━━━ PROVIDED MATERIAL ━━━

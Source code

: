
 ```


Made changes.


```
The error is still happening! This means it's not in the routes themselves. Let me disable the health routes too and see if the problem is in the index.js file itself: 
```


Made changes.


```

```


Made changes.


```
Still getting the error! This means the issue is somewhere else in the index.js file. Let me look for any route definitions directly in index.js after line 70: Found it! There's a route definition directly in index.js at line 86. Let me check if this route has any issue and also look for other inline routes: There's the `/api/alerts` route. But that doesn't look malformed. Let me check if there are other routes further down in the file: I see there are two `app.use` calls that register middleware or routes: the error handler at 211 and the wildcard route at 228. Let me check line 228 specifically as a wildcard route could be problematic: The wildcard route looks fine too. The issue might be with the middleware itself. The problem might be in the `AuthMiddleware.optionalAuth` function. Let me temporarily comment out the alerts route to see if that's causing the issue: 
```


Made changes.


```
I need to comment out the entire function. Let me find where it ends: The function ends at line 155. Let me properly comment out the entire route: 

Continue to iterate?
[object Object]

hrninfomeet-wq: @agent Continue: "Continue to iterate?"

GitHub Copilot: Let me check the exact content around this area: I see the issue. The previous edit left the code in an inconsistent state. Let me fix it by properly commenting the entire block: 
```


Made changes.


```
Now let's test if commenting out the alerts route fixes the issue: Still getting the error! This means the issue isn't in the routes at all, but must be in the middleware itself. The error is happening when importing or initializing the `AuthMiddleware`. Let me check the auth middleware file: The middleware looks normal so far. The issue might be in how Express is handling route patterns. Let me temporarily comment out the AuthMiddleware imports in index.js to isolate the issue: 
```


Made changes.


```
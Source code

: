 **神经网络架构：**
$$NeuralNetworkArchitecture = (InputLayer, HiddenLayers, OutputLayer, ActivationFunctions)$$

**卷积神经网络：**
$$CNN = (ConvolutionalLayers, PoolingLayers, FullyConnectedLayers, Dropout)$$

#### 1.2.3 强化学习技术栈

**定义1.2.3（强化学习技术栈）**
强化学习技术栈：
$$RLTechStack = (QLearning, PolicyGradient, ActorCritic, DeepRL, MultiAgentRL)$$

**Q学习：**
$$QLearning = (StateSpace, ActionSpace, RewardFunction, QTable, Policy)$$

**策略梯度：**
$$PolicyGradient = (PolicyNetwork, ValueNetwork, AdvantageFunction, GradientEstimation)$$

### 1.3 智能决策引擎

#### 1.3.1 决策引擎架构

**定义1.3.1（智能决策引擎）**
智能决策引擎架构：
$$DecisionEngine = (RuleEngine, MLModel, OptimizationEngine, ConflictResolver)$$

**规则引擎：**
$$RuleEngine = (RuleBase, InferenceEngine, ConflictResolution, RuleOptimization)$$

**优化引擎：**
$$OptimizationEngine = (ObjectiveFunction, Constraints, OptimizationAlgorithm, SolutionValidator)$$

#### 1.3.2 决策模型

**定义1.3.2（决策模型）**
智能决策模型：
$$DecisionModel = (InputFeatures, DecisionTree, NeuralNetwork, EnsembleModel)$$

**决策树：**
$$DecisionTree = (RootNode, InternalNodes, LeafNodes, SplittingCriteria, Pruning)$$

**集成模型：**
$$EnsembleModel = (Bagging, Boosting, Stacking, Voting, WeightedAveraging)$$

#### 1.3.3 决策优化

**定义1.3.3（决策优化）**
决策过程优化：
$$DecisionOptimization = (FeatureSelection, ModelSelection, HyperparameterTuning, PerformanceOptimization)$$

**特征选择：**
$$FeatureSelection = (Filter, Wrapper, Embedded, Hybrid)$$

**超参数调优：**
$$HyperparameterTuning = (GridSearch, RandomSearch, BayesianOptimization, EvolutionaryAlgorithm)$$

━━━

_EXERCISE AIM_.
Line by line, reproduce the records above exactly.

_REPLY_.
Source code

:
 ```


Made changes.


```
The error is still happening! This means it's not in the routes themselves. Let me disable the health routes too and see if the problem is in the index.js file itself: 
```


Made changes.


```

```


Made changes.


```
Still getting the error! This means the issue is somewhere else in the index.js file. Let me look for any route definitions directly in index.js after line 70: Found it! There's a route definition directly in index.js at line 86. Let me check if this route has any issue and also look for other inline routes: There's the `/api/alerts` route. But that doesn't look malformed. Let me check if there are other routes further down in the file: I see there are two `app.use` calls that register middleware or routes: the error handler at 211 and the wildcard route at 228. Let me check line 228 specifically as a wildcard route could be problematic: The wildcard route looks fine too. The issue might be with the middleware itself. The problem might be in the `AuthMiddleware.optionalAuth` function. Let me temporarily comment out the alerts route to see if that's causing the issue: 
```


Made changes.


```
I need to comment out the entire function. Let me find where it ends: The function ends at line 155. Let me properly comment out the entire route: 

Continue to iterate?
[object Object]

hrninfomeet-wq: @agent Continue: "Continue to iterate?"

GitHub Copilot: Let me check the exact content around this area: I see the issue. The previous edit left the code in an inconsistent state. Let me fix it by properly commenting the entire block: 
```


Made changes.


```
Now let's test if commenting out the alerts route fixes the issue: Still getting the error! This means the issue isn't in the routes at all, but must be in the middleware itself. The error is happening when importing or initializing the `AuthMiddleware`. Let me check the auth middleware file: The middleware looks normal so far. The issue might be in how Express is handling route patterns. Let me temporarily comment out the AuthMiddleware imports in index.js to isolate the issue: 
```


Made changes.


```
Source code

: **神经网络架构：**
$$NeuralNetworkArchitecture = (InputLayer, HiddenLayers, OutputLayer, ActivationFunctions)$$

**卷积神经网络：**
$$CNN = (ConvolutionalLayers, PoolingLayers, FullyConnectedLayers, Dropout)$$

#### 1.2.3 强化学习技术栈

**定义1.2.3（强化学习技术栈）**
强化学习技术栈：
$$RLTechStack = (QLearning, PolicyGradient, ActorCritic, DeepRL, MultiAgentRL)$$

**Q学习：**
$$QLearning = (StateSpace, ActionSpace, RewardFunction, QTable, Policy)$$

**策略梯度：**
$$PolicyGradient = (PolicyNetwork, ValueNetwork, AdvantageFunction, GradientEstimation)$$

### 1.3 智能决策引擎

#### 1.3.1 决策引擎架构

**定义1.3.1（智能决策引擎）**
智能决策引擎架构：
$$DecisionEngine = (RuleEngine, MLModel, OptimizationEngine, ConflictResolver)$$

**规则引擎：**
$$RuleEngine = (RuleBase, InferenceEngine, ConflictResolution, RuleOptimization)$$

**优化引擎：**
$$OptimizationEngine = (ObjectiveFunction, Constraints, OptimizationAlgorithm, SolutionValidator)$$

#### 1.3.2 决策模型

**定义1.3.2（决策模型）**
智能决策模型：
$$DecisionModel = (InputFeatures, DecisionTree, NeuralNetwork, EnsembleModel)$$

**决策树：**
$$DecisionTree = (RootNode, InternalNodes, LeafNodes, SplittingCriteria, Pruning)$$

**集成模型：**
$$EnsembleModel = (Bagging, Boosting, Stacking, Voting, WeightedAveraging)$$

#### 1.3.3 决策优化

**定义1.3.3（决策优化）**
决策过程优化：
$$DecisionOptimization = (FeatureSelection, ModelSelection, HyperparameterTuning, PerformanceOptimization)$$

**特征选择：**
$$FeatureSelection = (Filter, Wrapper, Embedded, Hybrid)$$

**超参数调优：**
$$HyperparameterTuning = (GridSearch, RandomSearch, BayesianOptimization, EvolutionaryAlgorithm)$$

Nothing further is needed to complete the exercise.